Aston, whose previous book was Views From Gold Mountain (2019), recaps the history of calligraphy—the painting of Chinese characters—both as a 3,000-year-old writing system and as an almost abstract artistic form. He starts with the development of Chinese characters from ancient pictograms that evolved over centuries into ideographic symbols of related ideas. (Depictions of a bird’s claw took on the meanings “scratch” and “grasp”). Aston goes on to examine traditional calligraphy instruments—brushes, ink sticks, delicately surfaced ink stones, paper made from mulberry bark—and traces the emergence of distinctive character scripts, from the formal Li Shu clerical style to the informal, cursive style known as Cao Shu, which can be as illegible as a scrawled signature.
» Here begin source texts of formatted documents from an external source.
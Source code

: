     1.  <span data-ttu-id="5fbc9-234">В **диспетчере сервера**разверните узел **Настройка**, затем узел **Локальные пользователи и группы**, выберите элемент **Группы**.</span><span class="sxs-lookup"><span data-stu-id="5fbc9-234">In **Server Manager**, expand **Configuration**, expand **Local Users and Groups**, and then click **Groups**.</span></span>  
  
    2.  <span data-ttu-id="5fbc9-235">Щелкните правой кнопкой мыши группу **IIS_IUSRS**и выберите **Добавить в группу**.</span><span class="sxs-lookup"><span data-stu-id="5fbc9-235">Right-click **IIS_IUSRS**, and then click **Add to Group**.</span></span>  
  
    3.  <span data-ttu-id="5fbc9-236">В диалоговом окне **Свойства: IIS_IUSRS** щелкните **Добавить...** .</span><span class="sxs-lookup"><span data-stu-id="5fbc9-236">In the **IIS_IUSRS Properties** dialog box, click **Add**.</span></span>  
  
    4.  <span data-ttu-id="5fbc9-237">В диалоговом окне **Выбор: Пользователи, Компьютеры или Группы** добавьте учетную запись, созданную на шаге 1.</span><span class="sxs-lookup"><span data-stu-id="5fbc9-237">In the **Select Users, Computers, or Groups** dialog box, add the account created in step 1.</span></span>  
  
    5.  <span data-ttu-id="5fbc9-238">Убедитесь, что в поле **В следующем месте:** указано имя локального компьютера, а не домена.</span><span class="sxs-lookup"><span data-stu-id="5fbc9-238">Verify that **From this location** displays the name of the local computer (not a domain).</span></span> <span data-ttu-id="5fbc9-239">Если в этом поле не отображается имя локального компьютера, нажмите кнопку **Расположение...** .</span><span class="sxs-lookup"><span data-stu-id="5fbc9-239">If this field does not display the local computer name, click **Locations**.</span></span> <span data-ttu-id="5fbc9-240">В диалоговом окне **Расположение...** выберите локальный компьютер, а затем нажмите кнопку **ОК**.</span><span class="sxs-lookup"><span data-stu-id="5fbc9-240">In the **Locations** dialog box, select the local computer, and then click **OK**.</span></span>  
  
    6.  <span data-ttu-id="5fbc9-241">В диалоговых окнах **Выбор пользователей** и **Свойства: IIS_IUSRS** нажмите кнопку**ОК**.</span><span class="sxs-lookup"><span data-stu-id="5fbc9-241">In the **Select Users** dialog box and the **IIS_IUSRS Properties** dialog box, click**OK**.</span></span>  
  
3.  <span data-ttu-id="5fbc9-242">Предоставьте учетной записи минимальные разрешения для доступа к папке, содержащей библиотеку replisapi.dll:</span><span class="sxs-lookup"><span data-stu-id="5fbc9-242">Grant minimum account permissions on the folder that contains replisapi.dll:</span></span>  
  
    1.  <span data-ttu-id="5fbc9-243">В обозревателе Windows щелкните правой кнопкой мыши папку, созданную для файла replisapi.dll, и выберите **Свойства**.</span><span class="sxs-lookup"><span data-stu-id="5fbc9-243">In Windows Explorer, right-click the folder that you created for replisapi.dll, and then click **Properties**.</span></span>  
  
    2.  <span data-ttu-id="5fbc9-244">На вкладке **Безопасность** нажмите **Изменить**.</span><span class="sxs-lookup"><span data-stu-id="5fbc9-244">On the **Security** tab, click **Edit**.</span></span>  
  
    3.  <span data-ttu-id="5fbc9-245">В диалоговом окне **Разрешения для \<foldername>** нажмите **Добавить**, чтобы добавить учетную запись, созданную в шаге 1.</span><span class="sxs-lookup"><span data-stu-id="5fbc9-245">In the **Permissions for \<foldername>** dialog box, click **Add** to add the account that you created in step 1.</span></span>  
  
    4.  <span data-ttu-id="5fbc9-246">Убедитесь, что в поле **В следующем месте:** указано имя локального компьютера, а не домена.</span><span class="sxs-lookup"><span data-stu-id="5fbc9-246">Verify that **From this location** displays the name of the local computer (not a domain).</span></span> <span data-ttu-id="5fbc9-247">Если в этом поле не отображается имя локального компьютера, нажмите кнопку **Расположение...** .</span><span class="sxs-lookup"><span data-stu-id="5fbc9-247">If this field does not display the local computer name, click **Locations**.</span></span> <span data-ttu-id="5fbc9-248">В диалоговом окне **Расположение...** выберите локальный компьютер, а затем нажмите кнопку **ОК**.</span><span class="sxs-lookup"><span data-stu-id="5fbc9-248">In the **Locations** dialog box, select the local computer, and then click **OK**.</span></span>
He also explores the artistic tradition of calligraphy, which in China was the province of gurus who devoted their lives to it—“One morning he did his daily practice, laid down his brush, looked at his work, smiled, and then died—perfection attained at last,” Aston writes of the legendary 16th-century calligrapher Wen Cheng-ming—and its influence on Western artists like Degas, Toulouse-Lautrec, and Van Gogh. Half the book consists of full-color photos of San Francisco’s Chinatown, where Chinese calligraphy meets Western graphic pizzazz. The photos run the gamut: fat white characters like blossoms on red banners; a bank sign in elegant gold characters on polished black stone; yellow-on-red characters on a baby sling, etc. These images captivate both for their aesthetic appeal and for the meaning and structure they bring to the everyday life of bustling Chinatown. Aston’s writing wears its considerable erudition lightly, conveying a wealth of lore in workmanlike prose that sometimes reaches for Zen lyricism. Fans of Chinese art and San Francisco will find much to love here.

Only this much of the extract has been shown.